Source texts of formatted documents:
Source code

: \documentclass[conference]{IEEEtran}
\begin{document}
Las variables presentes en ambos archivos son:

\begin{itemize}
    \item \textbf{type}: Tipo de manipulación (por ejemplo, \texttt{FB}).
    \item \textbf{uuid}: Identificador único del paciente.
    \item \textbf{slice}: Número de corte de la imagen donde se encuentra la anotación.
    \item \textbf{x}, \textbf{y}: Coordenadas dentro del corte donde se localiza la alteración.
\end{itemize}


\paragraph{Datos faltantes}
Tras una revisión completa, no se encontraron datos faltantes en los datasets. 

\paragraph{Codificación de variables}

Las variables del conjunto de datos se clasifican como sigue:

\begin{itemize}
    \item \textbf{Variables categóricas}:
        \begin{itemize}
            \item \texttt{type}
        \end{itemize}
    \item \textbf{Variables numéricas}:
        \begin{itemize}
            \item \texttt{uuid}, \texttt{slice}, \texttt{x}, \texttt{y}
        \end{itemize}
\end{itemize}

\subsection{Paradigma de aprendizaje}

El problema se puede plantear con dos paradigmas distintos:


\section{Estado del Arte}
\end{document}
==
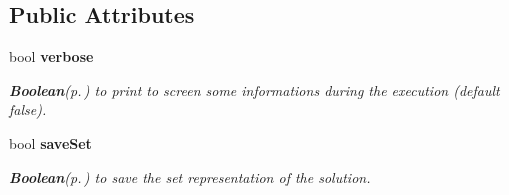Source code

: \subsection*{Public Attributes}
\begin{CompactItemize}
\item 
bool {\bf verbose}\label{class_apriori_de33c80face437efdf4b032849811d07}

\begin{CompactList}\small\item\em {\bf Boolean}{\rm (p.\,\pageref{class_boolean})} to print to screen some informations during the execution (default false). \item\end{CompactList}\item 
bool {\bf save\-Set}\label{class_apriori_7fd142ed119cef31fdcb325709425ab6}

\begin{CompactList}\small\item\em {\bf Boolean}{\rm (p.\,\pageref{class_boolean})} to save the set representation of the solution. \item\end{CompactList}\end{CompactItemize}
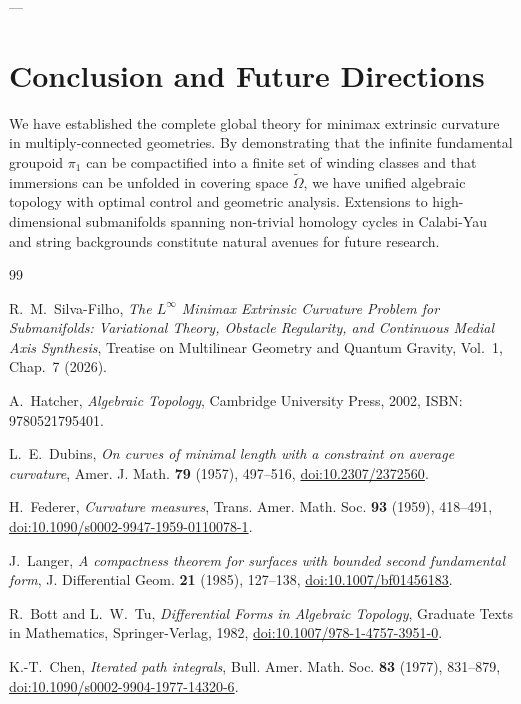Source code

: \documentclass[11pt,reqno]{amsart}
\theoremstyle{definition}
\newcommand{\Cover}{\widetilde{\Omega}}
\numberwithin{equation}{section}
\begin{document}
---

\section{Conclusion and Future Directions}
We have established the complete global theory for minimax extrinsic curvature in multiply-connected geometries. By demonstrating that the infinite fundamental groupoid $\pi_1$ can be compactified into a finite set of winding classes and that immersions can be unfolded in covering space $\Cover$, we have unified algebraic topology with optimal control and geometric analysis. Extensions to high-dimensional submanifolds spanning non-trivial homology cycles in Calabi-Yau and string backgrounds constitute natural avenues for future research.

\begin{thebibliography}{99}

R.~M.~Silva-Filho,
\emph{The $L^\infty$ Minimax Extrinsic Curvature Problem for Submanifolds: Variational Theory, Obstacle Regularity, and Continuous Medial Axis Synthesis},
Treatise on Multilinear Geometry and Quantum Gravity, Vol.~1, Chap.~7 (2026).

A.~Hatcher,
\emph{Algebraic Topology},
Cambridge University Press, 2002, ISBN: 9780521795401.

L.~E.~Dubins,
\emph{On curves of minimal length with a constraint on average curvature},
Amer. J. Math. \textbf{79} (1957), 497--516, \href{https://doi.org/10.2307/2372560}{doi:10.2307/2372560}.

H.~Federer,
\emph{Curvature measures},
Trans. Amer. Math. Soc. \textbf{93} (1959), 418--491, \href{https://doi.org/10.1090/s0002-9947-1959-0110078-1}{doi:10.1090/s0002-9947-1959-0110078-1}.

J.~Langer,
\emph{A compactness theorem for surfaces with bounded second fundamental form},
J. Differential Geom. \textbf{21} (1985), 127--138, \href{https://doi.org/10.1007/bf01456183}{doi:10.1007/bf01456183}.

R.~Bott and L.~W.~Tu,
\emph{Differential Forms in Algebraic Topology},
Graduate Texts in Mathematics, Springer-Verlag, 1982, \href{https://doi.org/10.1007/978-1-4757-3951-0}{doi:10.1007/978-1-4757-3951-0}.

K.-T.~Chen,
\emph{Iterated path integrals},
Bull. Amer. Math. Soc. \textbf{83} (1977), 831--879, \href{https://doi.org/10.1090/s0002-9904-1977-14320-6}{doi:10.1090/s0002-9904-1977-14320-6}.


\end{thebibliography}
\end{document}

Work to be completed:
Return, word for word, the lines of the data above from the line with "localiza la alteración." through the line with "Las variables del", inclusive.

Exercise answer:
    \item \textbf{x}, \textbf{y}: Coordenadas dentro del corte donde se localiza la alteración.
\end{itemize}


\paragraph{Datos faltantes}
Tras una revisión completa, no se encontraron datos faltantes en los datasets. 

\paragraph{Codificación de variables}

Las variables del conjunto de datos se clasifican como sigue:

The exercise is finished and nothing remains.